Red emission enhancement by strong electronegativity in Na5Y4(SiO4)4F:Eu3+ phosphor for white light-emitting diodes

Abstract

A red-emitting Eu3+ doped Na5Y4(SiO4)4F fluorosilicate phosphor with tetragonal structure was synthesized by conventional solid state reaction method. The crystal structure, photoluminescence properties and quenching concentration of Na5Y4(SiO4)4F:Eu3+ were investigated in detail. Excited by near-ultraviolet light at 397 nm, the dominant red emission in Na5Y4(SiO4)4F:Eu3+ phosphor is located at 615 nm, which is from the hypersensitive 5D0–7F2 transition of Eu3+ ion.

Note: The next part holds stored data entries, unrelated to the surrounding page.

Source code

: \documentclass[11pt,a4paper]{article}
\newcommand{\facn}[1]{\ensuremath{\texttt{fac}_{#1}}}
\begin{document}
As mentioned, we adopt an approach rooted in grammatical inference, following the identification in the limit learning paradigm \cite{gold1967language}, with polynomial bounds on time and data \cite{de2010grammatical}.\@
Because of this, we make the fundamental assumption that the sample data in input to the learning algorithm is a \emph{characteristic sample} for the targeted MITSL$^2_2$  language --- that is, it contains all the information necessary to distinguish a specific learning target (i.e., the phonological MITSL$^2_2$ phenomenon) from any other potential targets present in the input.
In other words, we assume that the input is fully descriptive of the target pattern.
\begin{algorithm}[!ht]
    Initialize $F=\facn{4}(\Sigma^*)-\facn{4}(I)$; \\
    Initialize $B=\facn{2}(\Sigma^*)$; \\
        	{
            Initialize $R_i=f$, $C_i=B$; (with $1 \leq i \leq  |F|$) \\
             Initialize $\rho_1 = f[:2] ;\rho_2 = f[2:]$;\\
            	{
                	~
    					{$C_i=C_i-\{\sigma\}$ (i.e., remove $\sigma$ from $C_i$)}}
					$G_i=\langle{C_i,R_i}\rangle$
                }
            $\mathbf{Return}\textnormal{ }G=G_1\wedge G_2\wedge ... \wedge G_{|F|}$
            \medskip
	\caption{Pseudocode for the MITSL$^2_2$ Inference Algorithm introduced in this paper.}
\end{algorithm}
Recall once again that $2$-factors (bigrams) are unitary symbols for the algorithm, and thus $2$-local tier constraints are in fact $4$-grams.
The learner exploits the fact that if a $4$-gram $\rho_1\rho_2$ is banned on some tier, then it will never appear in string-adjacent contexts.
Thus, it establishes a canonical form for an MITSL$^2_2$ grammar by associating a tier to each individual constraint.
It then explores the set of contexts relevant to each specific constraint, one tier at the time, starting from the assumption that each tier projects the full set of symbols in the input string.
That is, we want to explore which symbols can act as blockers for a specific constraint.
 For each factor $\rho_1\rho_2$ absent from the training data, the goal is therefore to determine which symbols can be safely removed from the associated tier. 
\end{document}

The optimum doping concentration of Eu3+ ion into the host material is up to 50 %, based on which the critical transfer distance is calculated to be 7.72 A. The large transfer distance inhibits the emission quenching. Importantly, through the comparison with NaYSiO4:Eu3+, the intense red emission is attributed to the effect of the F− ion electronegativity on the distorted local crystal environment. All the results show that Na5Y4(SiO4)4F:Eu3+ could be a potential red phosphor for near-ultraviolet white light-emitting diodes.